[[ Provided records, beginning ]]

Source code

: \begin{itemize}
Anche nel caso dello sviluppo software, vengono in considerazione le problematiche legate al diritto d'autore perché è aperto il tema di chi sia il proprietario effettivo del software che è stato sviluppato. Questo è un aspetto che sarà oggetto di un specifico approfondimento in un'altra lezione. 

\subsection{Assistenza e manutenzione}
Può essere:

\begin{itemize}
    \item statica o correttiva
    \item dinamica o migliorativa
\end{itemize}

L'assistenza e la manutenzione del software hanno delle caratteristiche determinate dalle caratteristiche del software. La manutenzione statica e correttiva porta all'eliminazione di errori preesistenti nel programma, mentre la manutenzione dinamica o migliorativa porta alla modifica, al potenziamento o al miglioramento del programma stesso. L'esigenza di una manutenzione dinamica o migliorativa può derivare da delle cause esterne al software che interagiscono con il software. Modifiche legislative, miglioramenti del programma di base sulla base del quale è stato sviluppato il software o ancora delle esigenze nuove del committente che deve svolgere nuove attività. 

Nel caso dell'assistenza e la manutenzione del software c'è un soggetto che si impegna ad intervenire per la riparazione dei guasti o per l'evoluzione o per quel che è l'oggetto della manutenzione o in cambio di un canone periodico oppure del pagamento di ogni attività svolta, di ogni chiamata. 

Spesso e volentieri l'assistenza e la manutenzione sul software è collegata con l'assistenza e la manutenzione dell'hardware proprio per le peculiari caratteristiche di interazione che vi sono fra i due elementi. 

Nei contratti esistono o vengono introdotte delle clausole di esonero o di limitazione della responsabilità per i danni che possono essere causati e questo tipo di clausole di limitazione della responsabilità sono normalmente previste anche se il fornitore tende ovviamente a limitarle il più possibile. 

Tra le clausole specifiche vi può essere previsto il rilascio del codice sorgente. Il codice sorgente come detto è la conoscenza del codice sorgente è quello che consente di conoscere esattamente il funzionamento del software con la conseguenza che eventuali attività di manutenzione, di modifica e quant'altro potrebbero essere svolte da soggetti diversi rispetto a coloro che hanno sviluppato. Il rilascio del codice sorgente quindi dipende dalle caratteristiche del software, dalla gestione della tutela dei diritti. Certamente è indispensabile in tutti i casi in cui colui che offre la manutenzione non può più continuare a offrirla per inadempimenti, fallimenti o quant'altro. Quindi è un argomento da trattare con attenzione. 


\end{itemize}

[[ Provided records, end ]]

| Description of the task |
Look above for the line holding "Nel caso dell'assistenza" and the line holding "Nei contratti esistono". Retype both, and every line between them, word for word and nothing else.

| Your solution |
Nel caso dell'assistenza e la manutenzione del software c'è un soggetto che si impegna ad intervenire per la riparazione dei guasti o per l'evoluzione o per quel che è l'oggetto della manutenzione o in cambio di un canone periodico oppure del pagamento di ogni attività svolta, di ogni chiamata. 

Spesso e volentieri l'assistenza e la manutenzione sul software è collegata con l'assistenza e la manutenzione dell'hardware proprio per le peculiari caratteristiche di interazione che vi sono fra i due elementi. 

Nei contratti esistono o vengono introdotte delle clausole di esonero o di limitazione della responsabilità per i danni che possono essere causati e questo tipo di clausole di limitazione della responsabilità sono normalmente previste anche se il fornitore tende ovviamente a limitarle il più possibile. 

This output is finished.